(What you should do) Your copy should match the entries exactly, with no images carried over.

(Saved data entries)

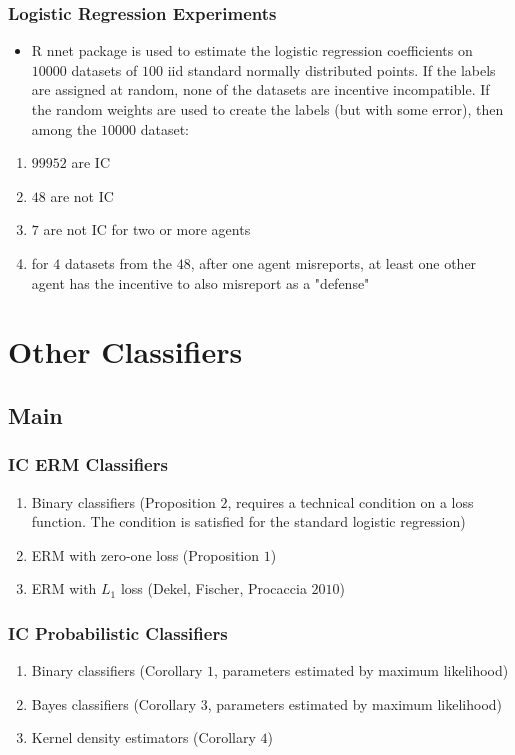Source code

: \documentclass{beamer}
\begin{document}
\begin{frame} \frametitle{Logistic Regression Experiments}
\begin{itemize}
\item R nnet package is used to estimate the logistic regression coefficients on $10000$ datasets of $100$ iid standard normally distributed points. If the labels are assigned at random, none of the datasets are incentive incompatible. If the random weights are used to create the labels (but with some error), then among the $10000$ dataset:
\end{itemize}
\begin{enumerate}
\item $99952$ are IC
\item $48$ are not IC
\item $7$ are not IC for two or more agents
\item for $4$ datasets from the $48$, after one agent misreports, at least one other agent has the incentive to also misreport as a "defense"
\end{enumerate}

\end{frame}



\section{Other Classifiers} \subsection{Main}

\begin{frame} \frametitle{IC ERM Classifiers}
\begin{enumerate}
\item Binary classifiers (Proposition $2$, requires a technical condition on a loss function. The condition is satisfied for the standard logistic regression)
\item ERM with zero-one loss (Proposition $1$)
\item ERM with $L_{1}$ loss (Dekel, Fischer, Procaccia $2010$)
\end{enumerate}

\end{frame}

\begin{frame} \frametitle{IC Probabilistic Classifiers}
\begin{enumerate}
\item Binary classifiers (Corollary $1$, parameters estimated by maximum likelihood)
\item Bayes classifiers (Corollary $3$, parameters estimated by maximum likelihood)
\item Kernel density estimators (Corollary $4$)
\end{enumerate}

\end{frame}
\end{document}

(Solution for this task)
Source code

: \documentclass{beamer}
\begin{document}
\begin{frame} \frametitle{Logistic Regression Experiments}
\begin{itemize}
\item R nnet package is used to estimate the logistic regression coefficients on $10000$ datasets of $100$ iid standard normally distributed points. If the labels are assigned at random, none of the datasets are incentive incompatible. If the random weights are used to create the labels (but with some error), then among the $10000$ dataset:
\end{itemize}
\begin{enumerate}
\item $99952$ are IC
\item $48$ are not IC
\item $7$ are not IC for two or more agents
\item for $4$ datasets from the $48$, after one agent misreports, at least one other agent has the incentive to also misreport as a "defense"
\end{enumerate}

\end{frame}



\section{Other Classifiers} \subsection{Main}

\begin{frame} \frametitle{IC ERM Classifiers}
\begin{enumerate}
\item Binary classifiers (Proposition $2$, requires a technical condition on a loss function. The condition is satisfied for the standard logistic regression)
\item ERM with zero-one loss (Proposition $1$)
\item ERM with $L_{1}$ loss (Dekel, Fischer, Procaccia $2010$)
\end{enumerate}

\end{frame}

\begin{frame} \frametitle{IC Probabilistic Classifiers}
\begin{enumerate}
\item Binary classifiers (Corollary $1$, parameters estimated by maximum likelihood)
\item Bayes classifiers (Corollary $3$, parameters estimated by maximum likelihood)
\item Kernel density estimators (Corollary $4$)
\end{enumerate}

\end{frame}
\end{document}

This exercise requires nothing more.